OM : De Zerbi au cœur de la tempête avant le classico

À la veille d’un PSG-OM sous tension, Roberto De Zerbi cristallise les critiques. Ses choix, notamment dans les buts, divisent jusque dans le vestiaire marseillais.

L’atmosphère est électrique du côté de la Commanderie. L’élimination cruelle de la Ligue des Champions semblait digérée grâce au large succès contre Rennes (3-0) en Coupe de France, mais les débats ont vite repris. Roberto De Zerbi, fidèle à sa méthode directe, continue de bousculer la hiérarchie. Et voilà que son gardien numéro un, Geronimo Rulli, se retrouve menacé par Jeffrey De Lange, plus discret mais irréprochable ces dernières semaines. Une décision qui passe mal pour certains observateurs. Le journaliste Grégory Schneider parle même d’un entraîneur qui “démolit ses cadres”. Le mot est fort, mais pas isolé.

De Lange, symbole d’un OM sous tension

S’il aligne De Lange au Parc, De Zerbi assumera un choix fort. Un pari même. Car oui, l’ancien portier de l’Heracles Almelo reste invaincu en dix apparitions, avec une série de clean sheets et des statistiques impeccables. Et pourtant, tout le monde ne s’y retrouve pas. Les chiffres plaident pour lui, mais le contexte, lui, reste glissant. Rulli, malgré ses erreurs, garde une certaine aura européenne, et le remplacer dans un classico, c’est envoyer un message aussi psychologique que sportif.

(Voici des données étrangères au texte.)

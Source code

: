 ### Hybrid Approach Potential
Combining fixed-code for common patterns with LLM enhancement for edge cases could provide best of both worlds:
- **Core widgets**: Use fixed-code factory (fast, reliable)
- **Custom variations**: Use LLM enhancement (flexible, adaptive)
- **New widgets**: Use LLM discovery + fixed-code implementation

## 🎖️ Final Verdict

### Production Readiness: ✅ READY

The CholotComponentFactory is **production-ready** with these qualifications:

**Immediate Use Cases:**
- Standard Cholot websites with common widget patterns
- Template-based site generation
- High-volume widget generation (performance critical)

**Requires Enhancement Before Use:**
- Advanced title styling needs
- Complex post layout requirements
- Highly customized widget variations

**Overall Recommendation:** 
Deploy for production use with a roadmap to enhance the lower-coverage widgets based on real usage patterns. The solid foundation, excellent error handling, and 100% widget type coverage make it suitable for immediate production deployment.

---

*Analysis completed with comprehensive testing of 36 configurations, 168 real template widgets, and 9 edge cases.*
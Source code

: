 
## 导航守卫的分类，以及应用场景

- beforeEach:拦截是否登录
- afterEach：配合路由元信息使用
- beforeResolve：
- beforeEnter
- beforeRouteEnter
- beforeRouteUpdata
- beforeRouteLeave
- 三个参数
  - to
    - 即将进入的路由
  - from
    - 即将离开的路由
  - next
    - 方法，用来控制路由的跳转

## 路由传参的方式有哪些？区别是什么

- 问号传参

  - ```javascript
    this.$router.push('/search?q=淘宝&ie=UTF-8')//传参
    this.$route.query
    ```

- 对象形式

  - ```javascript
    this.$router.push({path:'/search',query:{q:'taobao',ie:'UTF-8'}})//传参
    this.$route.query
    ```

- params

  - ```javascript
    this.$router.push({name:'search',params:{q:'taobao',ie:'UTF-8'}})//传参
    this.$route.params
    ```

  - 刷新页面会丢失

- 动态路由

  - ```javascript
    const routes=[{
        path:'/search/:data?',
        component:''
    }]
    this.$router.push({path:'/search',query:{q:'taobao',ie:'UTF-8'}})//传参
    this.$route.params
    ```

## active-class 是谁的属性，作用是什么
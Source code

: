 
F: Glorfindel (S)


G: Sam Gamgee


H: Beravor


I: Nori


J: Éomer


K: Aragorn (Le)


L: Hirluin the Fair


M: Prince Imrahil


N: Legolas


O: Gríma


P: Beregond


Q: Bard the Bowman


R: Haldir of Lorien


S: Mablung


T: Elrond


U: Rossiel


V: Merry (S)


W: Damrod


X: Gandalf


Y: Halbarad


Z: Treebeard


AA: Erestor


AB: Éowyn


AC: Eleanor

Pas question pour De Zerbi de reculer. Il répète que “le club passe avant tout”, au risque d’éroder la confiance de certains cadres. On le sent, entre tensions internes et exigence de résultat, la ligne est fine. Très fine. Le technicien italien avance sur des braises chaudes, conscient qu’un faux pas à Paris pourrait rallumer toutes les critiques. Et à Marseille, elles ne manquent jamais longtemps.